**About this exercise**
Go line by line through the listing below and copy those that hold "with".

**Exercise data**
===
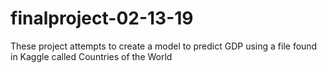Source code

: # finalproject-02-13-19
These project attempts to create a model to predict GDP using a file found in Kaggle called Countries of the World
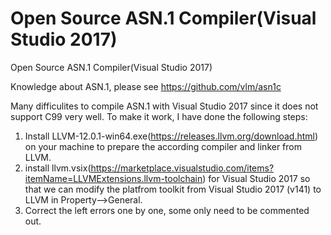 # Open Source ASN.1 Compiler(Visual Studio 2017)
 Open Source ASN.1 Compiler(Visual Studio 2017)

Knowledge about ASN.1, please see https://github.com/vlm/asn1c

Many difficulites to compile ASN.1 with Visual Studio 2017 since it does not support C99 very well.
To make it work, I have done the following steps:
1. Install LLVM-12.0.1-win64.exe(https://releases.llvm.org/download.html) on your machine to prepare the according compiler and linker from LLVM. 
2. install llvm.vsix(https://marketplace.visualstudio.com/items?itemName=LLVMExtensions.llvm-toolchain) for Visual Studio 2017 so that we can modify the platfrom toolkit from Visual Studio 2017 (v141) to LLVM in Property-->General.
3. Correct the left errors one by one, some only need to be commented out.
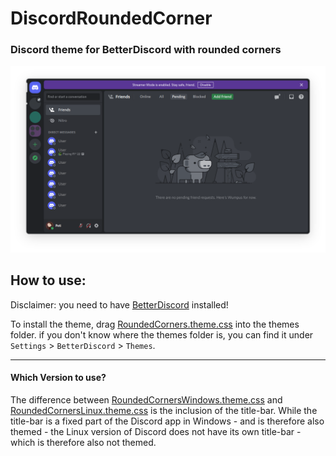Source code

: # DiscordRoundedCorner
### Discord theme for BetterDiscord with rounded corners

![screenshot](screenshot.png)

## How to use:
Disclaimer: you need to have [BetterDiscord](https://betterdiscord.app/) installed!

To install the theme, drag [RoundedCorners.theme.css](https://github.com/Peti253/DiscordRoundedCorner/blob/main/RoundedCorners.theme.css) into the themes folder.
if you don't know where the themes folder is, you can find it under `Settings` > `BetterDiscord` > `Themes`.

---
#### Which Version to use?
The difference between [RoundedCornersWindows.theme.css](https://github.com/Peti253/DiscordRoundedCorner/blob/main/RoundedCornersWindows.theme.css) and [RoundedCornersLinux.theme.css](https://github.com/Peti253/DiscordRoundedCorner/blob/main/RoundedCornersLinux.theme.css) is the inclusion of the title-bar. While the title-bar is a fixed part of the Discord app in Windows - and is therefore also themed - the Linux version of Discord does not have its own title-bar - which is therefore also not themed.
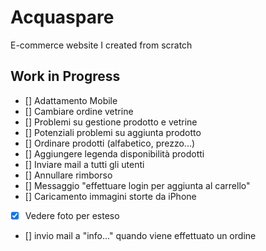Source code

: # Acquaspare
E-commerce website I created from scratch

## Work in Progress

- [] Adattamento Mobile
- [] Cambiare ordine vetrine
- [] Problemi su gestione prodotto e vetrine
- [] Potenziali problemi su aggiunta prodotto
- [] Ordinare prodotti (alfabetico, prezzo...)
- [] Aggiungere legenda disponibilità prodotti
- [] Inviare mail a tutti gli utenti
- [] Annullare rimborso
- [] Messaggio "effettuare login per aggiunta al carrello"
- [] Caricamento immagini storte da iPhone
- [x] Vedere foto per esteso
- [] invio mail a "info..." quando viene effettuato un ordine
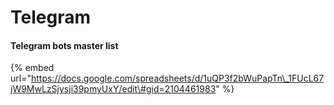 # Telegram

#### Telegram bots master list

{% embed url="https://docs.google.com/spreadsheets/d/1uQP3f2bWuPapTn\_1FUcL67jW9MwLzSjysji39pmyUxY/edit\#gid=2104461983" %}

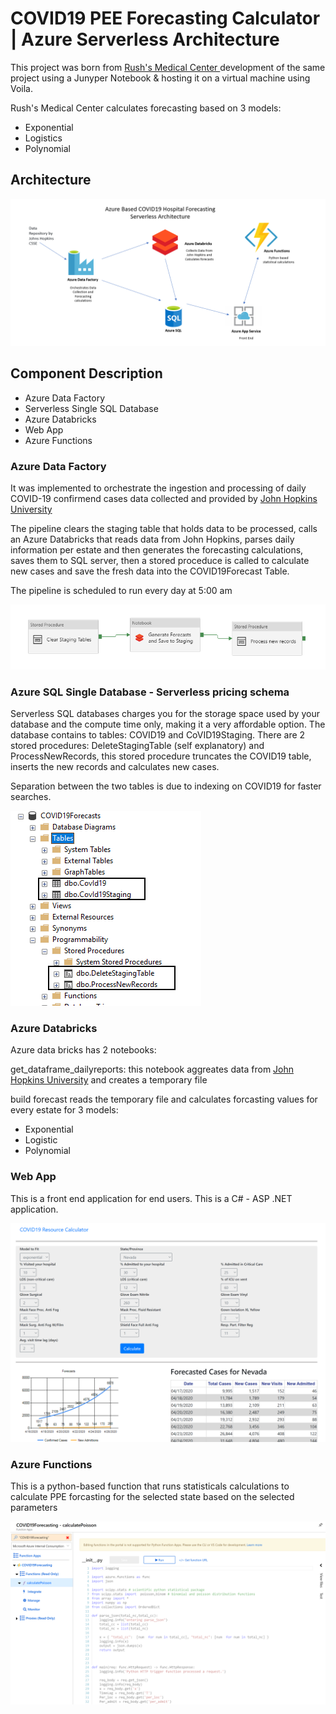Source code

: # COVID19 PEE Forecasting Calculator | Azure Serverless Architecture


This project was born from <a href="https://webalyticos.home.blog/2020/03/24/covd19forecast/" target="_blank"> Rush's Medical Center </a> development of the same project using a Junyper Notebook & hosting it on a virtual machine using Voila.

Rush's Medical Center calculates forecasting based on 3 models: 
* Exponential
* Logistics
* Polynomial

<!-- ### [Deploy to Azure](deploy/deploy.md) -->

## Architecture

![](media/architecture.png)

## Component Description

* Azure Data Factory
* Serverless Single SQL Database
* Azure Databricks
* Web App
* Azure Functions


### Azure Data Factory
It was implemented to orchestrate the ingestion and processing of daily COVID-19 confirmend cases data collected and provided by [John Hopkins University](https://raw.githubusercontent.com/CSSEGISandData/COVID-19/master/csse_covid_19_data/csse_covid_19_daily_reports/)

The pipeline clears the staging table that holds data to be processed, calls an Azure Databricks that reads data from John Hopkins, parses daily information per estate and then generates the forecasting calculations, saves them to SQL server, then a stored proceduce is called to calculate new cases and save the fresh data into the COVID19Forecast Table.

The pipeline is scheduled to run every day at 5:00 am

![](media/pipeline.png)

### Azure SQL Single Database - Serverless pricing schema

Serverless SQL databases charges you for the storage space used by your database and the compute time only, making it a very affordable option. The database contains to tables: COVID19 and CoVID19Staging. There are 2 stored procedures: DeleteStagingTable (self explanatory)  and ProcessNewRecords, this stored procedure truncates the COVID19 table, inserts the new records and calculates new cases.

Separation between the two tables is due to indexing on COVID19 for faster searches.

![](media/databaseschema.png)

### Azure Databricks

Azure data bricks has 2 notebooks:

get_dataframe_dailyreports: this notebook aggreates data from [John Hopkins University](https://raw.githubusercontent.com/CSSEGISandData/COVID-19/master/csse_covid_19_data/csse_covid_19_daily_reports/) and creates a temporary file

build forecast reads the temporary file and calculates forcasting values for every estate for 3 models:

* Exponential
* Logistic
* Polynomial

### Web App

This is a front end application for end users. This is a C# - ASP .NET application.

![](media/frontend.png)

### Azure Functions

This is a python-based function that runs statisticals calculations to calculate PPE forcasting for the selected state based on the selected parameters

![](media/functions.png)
===
**Finished task**
Many difficulites to compile ASN.1 with Visual Studio 2017 since it does not support C99 very well.
### Discord theme for BetterDiscord with rounded corners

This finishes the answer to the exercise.